I was hoping to fix this one too, but I can't find a good way to make it work. So I'll think about it some more or take out this FIXME

thomashoneyman · 2023-12-11T19:32:12Z

src/Spago/Registry.purs

+type PreRegistryEnv a = Record (PreRegistryEnvRow a)
+
+type RegistryEnvRow a = PreRegistryEnvRow
+  ( getRegistry :: Spago (PreRegistryEnv ()) RegistryFunctions
+  | a
+  )


I'm not sure I follow why we have the "pre-registry" row and then the "registry" row with the extra getRegistry function. Would you mind explaining it a little?

Is it solely to allow the registry functions to refer to the "pre-registry" env themselves?

Yeah, the compiler would try to infer an infinite type if these would run in the same env, so I had to separate them

thomashoneyman · 2023-12-11T19:41:02Z

src/Spago/Config.purs

+data BuildType
+  = RegistrySolverBuild PackageMap
+  | PackageSetBuild PackageSetInfo PackageMap


Presumably this means you are either building with the solver, ie. you use dependency ranges, or you're building with a package set, ie. you don't use ranges. What happens in the hybrid cases?

A user provides ranges, but also specified a package set and extra_packages

A user provides some ranges and also specifies a package set

In the first case we have what we need for a solver build, but should we take their package set instructions into account? If not, do we warn them? For the second case is this just an error?

Presumably this means you are either building with the solver, ie. you use dependency ranges, or you're building with a package set, ie. you don't use ranges. What happens in the hybrid cases?

There's no hybrid case. If you have a package set then you are building with it, if you don't have one then you are using the solver.

We throw away the ranges when we get a build plan with the package set - see here, we have a Map PackageName Range, and call Map.keys:

spago/src/Spago/Command/Fetch.purs

Line 399 in d7128c7

PackageSetBuild _info set -> getTransitiveDepsFromPackageSet set (Array.fromFoldable $ Map.keys depsRanges)

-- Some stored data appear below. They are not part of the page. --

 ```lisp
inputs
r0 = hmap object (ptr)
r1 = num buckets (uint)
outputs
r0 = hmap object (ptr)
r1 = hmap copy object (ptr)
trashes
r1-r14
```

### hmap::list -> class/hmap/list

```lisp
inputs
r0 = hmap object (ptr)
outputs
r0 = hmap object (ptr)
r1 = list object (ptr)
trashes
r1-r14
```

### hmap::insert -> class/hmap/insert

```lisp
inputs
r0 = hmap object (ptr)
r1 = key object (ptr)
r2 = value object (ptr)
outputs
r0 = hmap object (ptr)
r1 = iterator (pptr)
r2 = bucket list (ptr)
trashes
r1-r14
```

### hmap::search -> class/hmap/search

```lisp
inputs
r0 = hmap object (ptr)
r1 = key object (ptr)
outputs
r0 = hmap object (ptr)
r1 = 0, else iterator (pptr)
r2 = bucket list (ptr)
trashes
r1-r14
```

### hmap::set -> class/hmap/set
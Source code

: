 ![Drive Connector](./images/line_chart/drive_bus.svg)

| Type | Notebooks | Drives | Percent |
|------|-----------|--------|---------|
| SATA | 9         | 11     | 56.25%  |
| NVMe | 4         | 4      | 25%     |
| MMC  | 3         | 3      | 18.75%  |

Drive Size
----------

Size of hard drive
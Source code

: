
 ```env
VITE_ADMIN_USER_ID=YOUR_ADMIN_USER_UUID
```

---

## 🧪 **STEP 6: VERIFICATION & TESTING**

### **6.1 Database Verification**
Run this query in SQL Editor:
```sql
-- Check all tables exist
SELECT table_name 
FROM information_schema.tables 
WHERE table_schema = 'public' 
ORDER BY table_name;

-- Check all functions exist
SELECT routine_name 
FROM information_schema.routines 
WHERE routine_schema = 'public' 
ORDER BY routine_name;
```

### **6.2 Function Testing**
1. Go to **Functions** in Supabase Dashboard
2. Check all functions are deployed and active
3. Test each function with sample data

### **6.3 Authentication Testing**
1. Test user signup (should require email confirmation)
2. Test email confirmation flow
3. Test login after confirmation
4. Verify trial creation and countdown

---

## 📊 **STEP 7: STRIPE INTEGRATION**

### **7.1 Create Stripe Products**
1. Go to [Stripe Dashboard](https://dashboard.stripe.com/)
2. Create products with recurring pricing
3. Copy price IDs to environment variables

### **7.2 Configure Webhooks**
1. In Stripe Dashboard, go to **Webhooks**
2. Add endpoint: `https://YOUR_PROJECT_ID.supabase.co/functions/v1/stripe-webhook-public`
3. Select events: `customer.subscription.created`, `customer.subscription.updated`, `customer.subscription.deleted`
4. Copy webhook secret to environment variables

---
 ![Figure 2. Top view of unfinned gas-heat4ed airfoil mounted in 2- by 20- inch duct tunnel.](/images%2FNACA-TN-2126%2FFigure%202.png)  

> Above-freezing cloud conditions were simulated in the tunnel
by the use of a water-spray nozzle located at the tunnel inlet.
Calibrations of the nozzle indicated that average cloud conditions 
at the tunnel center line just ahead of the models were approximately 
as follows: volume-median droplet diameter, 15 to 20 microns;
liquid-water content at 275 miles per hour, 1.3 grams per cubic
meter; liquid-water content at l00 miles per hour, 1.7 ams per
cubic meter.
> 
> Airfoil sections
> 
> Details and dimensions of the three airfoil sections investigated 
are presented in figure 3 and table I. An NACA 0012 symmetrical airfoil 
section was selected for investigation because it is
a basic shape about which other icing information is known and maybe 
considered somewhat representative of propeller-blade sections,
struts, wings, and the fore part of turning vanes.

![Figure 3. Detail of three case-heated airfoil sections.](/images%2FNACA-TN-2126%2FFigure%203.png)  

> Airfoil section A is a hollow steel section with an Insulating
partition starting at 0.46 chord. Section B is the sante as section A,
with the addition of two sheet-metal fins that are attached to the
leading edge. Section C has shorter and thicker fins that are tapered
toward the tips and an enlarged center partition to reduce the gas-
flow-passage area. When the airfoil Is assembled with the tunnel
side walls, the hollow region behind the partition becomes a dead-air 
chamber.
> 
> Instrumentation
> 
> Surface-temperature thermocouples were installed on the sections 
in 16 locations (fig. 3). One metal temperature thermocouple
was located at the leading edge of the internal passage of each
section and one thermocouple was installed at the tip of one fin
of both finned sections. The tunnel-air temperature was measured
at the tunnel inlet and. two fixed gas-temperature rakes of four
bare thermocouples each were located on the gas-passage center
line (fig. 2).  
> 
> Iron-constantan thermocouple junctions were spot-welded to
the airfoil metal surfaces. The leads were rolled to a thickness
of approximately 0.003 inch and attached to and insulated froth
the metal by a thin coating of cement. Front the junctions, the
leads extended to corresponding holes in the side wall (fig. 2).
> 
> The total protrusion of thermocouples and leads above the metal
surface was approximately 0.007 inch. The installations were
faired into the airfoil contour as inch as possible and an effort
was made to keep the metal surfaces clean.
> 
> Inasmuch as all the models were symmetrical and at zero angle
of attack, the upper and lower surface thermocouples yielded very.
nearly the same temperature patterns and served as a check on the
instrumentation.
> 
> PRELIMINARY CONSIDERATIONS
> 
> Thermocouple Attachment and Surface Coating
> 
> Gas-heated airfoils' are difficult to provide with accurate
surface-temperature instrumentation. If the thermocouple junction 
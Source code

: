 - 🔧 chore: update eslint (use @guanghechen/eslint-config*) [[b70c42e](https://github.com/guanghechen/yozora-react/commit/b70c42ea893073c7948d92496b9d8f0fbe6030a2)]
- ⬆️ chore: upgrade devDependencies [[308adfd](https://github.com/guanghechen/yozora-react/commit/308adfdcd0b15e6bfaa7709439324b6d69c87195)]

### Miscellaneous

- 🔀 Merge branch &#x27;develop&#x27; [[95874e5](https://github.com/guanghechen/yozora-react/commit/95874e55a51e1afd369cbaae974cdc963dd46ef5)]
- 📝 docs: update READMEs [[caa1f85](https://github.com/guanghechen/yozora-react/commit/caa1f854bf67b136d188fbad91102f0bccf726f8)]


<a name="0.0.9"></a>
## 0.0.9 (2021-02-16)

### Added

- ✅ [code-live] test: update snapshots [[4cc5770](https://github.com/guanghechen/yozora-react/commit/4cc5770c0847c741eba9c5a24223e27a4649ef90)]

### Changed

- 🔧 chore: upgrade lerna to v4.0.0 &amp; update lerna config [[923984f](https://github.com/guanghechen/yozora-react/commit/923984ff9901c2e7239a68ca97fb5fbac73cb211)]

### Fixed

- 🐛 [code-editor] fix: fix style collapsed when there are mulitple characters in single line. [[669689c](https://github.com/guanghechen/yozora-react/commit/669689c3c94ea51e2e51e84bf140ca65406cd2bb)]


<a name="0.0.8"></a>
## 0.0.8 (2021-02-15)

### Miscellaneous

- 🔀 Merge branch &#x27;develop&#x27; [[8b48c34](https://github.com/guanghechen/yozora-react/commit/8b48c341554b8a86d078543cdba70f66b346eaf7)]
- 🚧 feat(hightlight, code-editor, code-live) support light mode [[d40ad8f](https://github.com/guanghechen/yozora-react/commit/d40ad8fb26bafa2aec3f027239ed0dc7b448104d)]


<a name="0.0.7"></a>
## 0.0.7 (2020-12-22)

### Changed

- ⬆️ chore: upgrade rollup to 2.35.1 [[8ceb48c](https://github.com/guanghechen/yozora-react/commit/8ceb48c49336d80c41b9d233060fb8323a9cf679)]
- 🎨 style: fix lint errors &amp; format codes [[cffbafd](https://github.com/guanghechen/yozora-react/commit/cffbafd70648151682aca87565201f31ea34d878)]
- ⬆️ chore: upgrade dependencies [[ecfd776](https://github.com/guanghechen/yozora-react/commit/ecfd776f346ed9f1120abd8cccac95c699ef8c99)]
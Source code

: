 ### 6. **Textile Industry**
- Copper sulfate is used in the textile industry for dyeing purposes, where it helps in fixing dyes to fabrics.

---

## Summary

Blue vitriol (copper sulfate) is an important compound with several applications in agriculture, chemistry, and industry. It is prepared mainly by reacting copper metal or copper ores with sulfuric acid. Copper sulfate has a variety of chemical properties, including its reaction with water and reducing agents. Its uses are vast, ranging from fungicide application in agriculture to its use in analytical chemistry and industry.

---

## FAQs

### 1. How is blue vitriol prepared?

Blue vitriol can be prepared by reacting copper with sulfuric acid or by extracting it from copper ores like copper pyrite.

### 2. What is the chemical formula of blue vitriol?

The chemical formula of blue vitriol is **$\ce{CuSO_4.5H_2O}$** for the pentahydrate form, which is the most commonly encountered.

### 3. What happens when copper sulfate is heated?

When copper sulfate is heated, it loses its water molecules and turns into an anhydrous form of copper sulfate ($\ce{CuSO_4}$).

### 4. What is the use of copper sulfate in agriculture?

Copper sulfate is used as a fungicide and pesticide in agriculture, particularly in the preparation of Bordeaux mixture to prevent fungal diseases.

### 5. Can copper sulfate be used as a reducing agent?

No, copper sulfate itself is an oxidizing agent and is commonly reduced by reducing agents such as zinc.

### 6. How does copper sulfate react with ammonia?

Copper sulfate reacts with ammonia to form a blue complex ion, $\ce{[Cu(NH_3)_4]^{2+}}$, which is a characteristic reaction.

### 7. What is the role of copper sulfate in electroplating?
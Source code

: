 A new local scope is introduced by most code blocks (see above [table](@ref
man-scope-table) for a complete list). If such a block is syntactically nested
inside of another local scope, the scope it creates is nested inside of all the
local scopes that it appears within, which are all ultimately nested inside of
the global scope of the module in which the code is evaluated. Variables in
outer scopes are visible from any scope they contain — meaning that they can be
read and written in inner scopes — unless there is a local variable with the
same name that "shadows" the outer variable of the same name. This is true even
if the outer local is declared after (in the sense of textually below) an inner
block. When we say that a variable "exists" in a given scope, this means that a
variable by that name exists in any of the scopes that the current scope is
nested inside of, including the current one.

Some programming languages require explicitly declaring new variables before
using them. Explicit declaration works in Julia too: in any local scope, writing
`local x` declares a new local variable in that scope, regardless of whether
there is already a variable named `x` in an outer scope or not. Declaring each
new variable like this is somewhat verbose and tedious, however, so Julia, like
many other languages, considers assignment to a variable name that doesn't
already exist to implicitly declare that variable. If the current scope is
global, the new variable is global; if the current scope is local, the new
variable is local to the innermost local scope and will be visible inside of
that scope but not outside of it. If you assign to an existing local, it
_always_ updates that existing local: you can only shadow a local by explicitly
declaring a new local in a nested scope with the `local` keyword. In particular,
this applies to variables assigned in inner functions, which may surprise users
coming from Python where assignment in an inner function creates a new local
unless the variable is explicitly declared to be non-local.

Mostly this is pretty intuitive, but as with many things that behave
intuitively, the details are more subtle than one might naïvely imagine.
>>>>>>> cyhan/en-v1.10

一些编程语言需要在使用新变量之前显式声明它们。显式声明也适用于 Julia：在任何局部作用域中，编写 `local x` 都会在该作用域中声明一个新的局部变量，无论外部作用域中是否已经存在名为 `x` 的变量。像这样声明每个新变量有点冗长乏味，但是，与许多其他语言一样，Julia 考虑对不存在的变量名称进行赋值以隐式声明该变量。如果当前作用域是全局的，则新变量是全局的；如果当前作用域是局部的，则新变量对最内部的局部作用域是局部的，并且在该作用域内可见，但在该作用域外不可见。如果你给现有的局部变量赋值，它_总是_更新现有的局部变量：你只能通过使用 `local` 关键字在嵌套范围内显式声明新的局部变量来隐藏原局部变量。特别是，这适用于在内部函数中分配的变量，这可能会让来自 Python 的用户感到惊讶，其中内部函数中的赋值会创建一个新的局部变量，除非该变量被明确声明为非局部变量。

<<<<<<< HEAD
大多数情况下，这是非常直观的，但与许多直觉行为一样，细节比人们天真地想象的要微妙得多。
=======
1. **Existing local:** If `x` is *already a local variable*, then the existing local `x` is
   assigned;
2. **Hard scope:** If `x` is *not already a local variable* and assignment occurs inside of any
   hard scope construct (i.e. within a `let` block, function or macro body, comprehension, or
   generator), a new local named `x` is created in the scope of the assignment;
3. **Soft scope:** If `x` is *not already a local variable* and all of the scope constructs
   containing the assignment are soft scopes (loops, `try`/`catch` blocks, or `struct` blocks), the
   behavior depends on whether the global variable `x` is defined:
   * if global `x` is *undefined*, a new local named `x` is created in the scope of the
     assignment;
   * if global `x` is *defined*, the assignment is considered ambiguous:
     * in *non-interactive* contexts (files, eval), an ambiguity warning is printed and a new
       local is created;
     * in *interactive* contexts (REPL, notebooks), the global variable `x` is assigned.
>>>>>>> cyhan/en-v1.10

If the project has a package set the ranges only matter when publishing, where we build with both the package set and the solver (so the ranges are checked, just not as often as in a solver build)

thomashoneyman · 2023-12-11T19:42:29Z

src/Spago/Config.purs

@@ -149,8 +148,8 @@ data Package

 -- | Reads all the configurations in the tree and builds up the Map of local
 -- | packages to be integrated in the package set
-readWorkspace :: forall a. Maybe PackageName -> Spago (Git.GitEnv a) Workspace
-readWorkspace maybeSelectedPackage = do
+readWorkspace :: Maybe PackageName -> Boolean -> Spago (Registry.RegistryEnv _) Workspace


I'm always a little leery of booleans as arguments; what do you think of either making this a record:

{ selectedPackage :: Maybe PackageName , pureBuild :: Boolean }

or a data type

data PureBuild = NotPure | Pure

Sure, either works

thomashoneyman · 2023-12-11T19:46:50Z

On light review this looks quite good; I like the introduction of the locking mechanism for access to refreshing the registry. Did you consider debouncing it as well such that we only refresh the registry at most once every N seconds? Maybe that's a premature optimization, but it's something I had to do in the registry so it came to mind.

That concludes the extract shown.